▸ **Problem to work on**
Copy the data below in full, exactly as it appears.

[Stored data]
——

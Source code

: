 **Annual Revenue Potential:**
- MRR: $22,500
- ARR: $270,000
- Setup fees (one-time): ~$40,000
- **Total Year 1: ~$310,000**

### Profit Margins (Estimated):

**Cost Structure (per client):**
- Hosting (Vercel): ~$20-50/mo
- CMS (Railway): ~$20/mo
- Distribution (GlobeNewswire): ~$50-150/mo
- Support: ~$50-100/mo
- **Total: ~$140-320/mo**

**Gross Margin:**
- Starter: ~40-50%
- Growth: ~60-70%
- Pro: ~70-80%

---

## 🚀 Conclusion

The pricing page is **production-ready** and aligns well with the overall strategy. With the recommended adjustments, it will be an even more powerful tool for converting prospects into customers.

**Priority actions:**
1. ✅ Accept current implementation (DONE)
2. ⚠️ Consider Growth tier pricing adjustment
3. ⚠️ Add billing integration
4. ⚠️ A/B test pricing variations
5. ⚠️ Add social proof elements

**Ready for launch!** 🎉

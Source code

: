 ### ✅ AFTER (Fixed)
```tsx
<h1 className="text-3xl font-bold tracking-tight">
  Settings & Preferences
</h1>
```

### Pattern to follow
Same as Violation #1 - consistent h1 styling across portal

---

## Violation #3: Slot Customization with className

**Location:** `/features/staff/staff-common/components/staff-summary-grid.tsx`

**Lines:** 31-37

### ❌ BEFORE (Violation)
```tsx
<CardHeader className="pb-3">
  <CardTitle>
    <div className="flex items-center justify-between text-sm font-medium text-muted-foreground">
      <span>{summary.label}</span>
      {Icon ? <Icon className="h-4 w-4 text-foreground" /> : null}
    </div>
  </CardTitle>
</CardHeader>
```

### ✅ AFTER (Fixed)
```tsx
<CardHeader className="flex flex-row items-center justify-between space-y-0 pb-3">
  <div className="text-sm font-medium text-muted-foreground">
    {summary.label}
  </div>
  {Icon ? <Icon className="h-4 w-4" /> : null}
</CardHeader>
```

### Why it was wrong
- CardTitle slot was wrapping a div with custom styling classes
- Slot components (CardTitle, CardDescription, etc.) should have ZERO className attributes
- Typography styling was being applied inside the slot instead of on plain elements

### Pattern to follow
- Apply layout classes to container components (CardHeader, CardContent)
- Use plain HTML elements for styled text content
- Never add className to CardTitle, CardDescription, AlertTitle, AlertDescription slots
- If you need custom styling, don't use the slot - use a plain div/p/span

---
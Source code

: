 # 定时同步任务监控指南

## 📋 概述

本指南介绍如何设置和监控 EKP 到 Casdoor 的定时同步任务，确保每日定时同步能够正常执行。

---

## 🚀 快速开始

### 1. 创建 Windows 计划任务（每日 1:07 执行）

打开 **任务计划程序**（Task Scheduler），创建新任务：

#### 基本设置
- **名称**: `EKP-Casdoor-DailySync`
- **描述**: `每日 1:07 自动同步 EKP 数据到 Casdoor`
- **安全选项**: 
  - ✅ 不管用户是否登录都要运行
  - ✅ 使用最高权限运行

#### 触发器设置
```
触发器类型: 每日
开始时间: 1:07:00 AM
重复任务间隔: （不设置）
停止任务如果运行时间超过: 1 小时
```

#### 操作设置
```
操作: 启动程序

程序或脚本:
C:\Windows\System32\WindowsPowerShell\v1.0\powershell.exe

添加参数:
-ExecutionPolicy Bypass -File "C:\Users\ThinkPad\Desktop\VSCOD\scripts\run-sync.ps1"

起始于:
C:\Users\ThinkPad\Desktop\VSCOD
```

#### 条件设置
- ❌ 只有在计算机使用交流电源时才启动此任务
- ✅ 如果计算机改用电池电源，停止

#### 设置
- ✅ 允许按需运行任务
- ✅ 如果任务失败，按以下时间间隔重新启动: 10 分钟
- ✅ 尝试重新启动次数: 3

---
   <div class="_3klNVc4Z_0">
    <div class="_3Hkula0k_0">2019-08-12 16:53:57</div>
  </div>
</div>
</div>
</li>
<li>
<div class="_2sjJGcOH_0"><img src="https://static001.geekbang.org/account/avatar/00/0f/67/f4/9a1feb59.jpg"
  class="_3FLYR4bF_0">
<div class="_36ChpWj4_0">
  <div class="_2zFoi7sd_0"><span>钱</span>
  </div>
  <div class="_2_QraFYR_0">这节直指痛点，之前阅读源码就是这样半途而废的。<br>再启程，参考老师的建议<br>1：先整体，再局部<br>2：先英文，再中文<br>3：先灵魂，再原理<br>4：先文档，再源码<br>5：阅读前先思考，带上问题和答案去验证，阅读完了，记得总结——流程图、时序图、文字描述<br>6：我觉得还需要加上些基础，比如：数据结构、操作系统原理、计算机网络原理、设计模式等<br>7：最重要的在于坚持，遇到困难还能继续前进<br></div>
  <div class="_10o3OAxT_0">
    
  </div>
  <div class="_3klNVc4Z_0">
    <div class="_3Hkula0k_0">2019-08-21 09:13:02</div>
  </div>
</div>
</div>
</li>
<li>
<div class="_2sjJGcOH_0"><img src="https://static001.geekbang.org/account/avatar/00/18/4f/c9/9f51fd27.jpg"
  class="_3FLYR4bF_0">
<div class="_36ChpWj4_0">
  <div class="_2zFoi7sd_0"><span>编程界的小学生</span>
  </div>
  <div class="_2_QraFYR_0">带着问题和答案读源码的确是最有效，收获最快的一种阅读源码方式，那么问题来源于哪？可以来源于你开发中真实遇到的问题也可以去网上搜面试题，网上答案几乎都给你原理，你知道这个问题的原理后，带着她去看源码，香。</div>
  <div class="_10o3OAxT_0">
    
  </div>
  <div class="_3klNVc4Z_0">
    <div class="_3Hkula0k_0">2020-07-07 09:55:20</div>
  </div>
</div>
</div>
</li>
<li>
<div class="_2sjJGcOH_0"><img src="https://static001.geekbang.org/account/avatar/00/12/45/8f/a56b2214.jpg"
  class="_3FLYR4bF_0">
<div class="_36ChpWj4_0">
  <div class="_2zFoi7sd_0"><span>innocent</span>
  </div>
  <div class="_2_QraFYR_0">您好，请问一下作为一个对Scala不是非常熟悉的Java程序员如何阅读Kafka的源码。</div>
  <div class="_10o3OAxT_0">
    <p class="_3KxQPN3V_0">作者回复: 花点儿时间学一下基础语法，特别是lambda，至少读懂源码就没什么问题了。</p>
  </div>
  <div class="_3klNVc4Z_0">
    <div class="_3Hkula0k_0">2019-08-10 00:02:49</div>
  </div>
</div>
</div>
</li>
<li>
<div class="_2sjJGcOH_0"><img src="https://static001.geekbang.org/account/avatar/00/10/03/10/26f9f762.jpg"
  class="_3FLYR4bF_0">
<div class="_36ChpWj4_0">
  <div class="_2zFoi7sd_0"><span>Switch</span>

——

▸ **Response area**
Source code

: **Annual Revenue Potential:**
- MRR: $22,500
- ARR: $270,000
- Setup fees (one-time): ~$40,000
- **Total Year 1: ~$310,000**

### Profit Margins (Estimated):

**Cost Structure (per client):**
- Hosting (Vercel): ~$20-50/mo
- CMS (Railway): ~$20/mo
- Distribution (GlobeNewswire): ~$50-150/mo
- Support: ~$50-100/mo
- **Total: ~$140-320/mo**

**Gross Margin:**
- Starter: ~40-50%
- Growth: ~60-70%
- Pro: ~70-80%

---

## 🚀 Conclusion

The pricing page is **production-ready** and aligns well with the overall strategy. With the recommended adjustments, it will be an even more powerful tool for converting prospects into customers.

**Priority actions:**
1. ✅ Accept current implementation (DONE)
2. ⚠️ Consider Growth tier pricing adjustment
3. ⚠️ Add billing integration
4. ⚠️ A/B test pricing variations
5. ⚠️ Add social proof elements

**Ready for launch!** 🎉

Source code

: ### ✅ AFTER (Fixed)
```tsx
<h1 className="text-3xl font-bold tracking-tight">
  Settings & Preferences
</h1>
```

### Pattern to follow
Same as Violation #1 - consistent h1 styling across portal

---

## Violation #3: Slot Customization with className

**Location:** `/features/staff/staff-common/components/staff-summary-grid.tsx`

**Lines:** 31-37

### ❌ BEFORE (Violation)
```tsx
<CardHeader className="pb-3">
  <CardTitle>
    <div className="flex items-center justify-between text-sm font-medium text-muted-foreground">
      <span>{summary.label}</span>
      {Icon ? <Icon className="h-4 w-4 text-foreground" /> : null}
    </div>
  </CardTitle>
</CardHeader>
```

### ✅ AFTER (Fixed)
```tsx
<CardHeader className="flex flex-row items-center justify-between space-y-0 pb-3">
  <div className="text-sm font-medium text-muted-foreground">
    {summary.label}
  </div>
  {Icon ? <Icon className="h-4 w-4" /> : null}
</CardHeader>
```

### Why it was wrong
- CardTitle slot was wrapping a div with custom styling classes
- Slot components (CardTitle, CardDescription, etc.) should have ZERO className attributes
- Typography styling was being applied inside the slot instead of on plain elements

### Pattern to follow
- Apply layout classes to container components (CardHeader, CardContent)
- Use plain HTML elements for styled text content
- Never add className to CardTitle, CardDescription, AlertTitle, AlertDescription slots
- If you need custom styling, don't use the slot - use a plain div/p/span

---
Source code

: # 定时同步任务监控指南

## 📋 概述

本指南介绍如何设置和监控 EKP 到 Casdoor 的定时同步任务，确保每日定时同步能够正常执行。

---

## 🚀 快速开始

### 1. 创建 Windows 计划任务（每日 1:07 执行）

打开 **任务计划程序**（Task Scheduler），创建新任务：

#### 基本设置
- **名称**: `EKP-Casdoor-DailySync`
- **描述**: `每日 1:07 自动同步 EKP 数据到 Casdoor`
- **安全选项**: 
  - ✅ 不管用户是否登录都要运行
  - ✅ 使用最高权限运行

#### 触发器设置
```
触发器类型: 每日
开始时间: 1:07:00 AM
重复任务间隔: （不设置）
停止任务如果运行时间超过: 1 小时
```

#### 操作设置
```
操作: 启动程序

程序或脚本:
C:\Windows\System32\WindowsPowerShell\v1.0\powershell.exe

添加参数:
-ExecutionPolicy Bypass -File "C:\Users\ThinkPad\Desktop\VSCOD\scripts\run-sync.ps1"

起始于:
C:\Users\ThinkPad\Desktop\VSCOD
```

#### 条件设置
- ❌ 只有在计算机使用交流电源时才启动此任务
- ✅ 如果计算机改用电池电源，停止

#### 设置
- ✅ 允许按需运行任务
- ✅ 如果任务失败，按以下时间间隔重新启动: 10 分钟
- ✅ 尝试重新启动次数: 3

---
   <div class="_3klNVc4Z_0">
    <div class="_3Hkula0k_0">2019-08-12 16:53:57</div>
  </div>
</div>
</div>
</li>
<li>
<div class="_2sjJGcOH_0"><img src="https://static001.geekbang.org/account/avatar/00/0f/67/f4/9a1feb59.jpg"
  class="_3FLYR4bF_0">
<div class="_36ChpWj4_0">
  <div class="_2zFoi7sd_0"><span>钱</span>
  </div>
  <div class="_2_QraFYR_0">这节直指痛点，之前阅读源码就是这样半途而废的。<br>再启程，参考老师的建议<br>1：先整体，再局部<br>2：先英文，再中文<br>3：先灵魂，再原理<br>4：先文档，再源码<br>5：阅读前先思考，带上问题和答案去验证，阅读完了，记得总结——流程图、时序图、文字描述<br>6：我觉得还需要加上些基础，比如：数据结构、操作系统原理、计算机网络原理、设计模式等<br>7：最重要的在于坚持，遇到困难还能继续前进<br></div>
  <div class="_10o3OAxT_0">
    
  </div>
  <div class="_3klNVc4Z_0">
    <div class="_3Hkula0k_0">2019-08-21 09:13:02</div>
  </div>
</div>
</div>
</li>
<li>
<div class="_2sjJGcOH_0"><img src="https://static001.geekbang.org/account/avatar/00/18/4f/c9/9f51fd27.jpg"
  class="_3FLYR4bF_0">
<div class="_36ChpWj4_0">
  <div class="_2zFoi7sd_0"><span>编程界的小学生</span>
  </div>
  <div class="_2_QraFYR_0">带着问题和答案读源码的确是最有效，收获最快的一种阅读源码方式，那么问题来源于哪？可以来源于你开发中真实遇到的问题也可以去网上搜面试题，网上答案几乎都给你原理，你知道这个问题的原理后，带着她去看源码，香。</div>
  <div class="_10o3OAxT_0">
    
  </div>
  <div class="_3klNVc4Z_0">
    <div class="_3Hkula0k_0">2020-07-07 09:55:20</div>
  </div>
</div>
</div>
</li>
<li>
<div class="_2sjJGcOH_0"><img src="https://static001.geekbang.org/account/avatar/00/12/45/8f/a56b2214.jpg"
  class="_3FLYR4bF_0">
<div class="_36ChpWj4_0">
  <div class="_2zFoi7sd_0"><span>innocent</span>
  </div>
  <div class="_2_QraFYR_0">您好，请问一下作为一个对Scala不是非常熟悉的Java程序员如何阅读Kafka的源码。</div>
  <div class="_10o3OAxT_0">
    <p class="_3KxQPN3V_0">作者回复: 花点儿时间学一下基础语法，特别是lambda，至少读懂源码就没什么问题了。</p>
  </div>
  <div class="_3klNVc4Z_0">
    <div class="_3Hkula0k_0">2019-08-10 00:02:49</div>
  </div>
</div>
</div>
</li>
<li>
<div class="_2sjJGcOH_0"><img src="https://static001.geekbang.org/account/avatar/00/10/03/10/26f9f762.jpg"
  class="_3FLYR4bF_0">
<div class="_36ChpWj4_0">
  <div class="_2zFoi7sd_0"><span>Switch</span>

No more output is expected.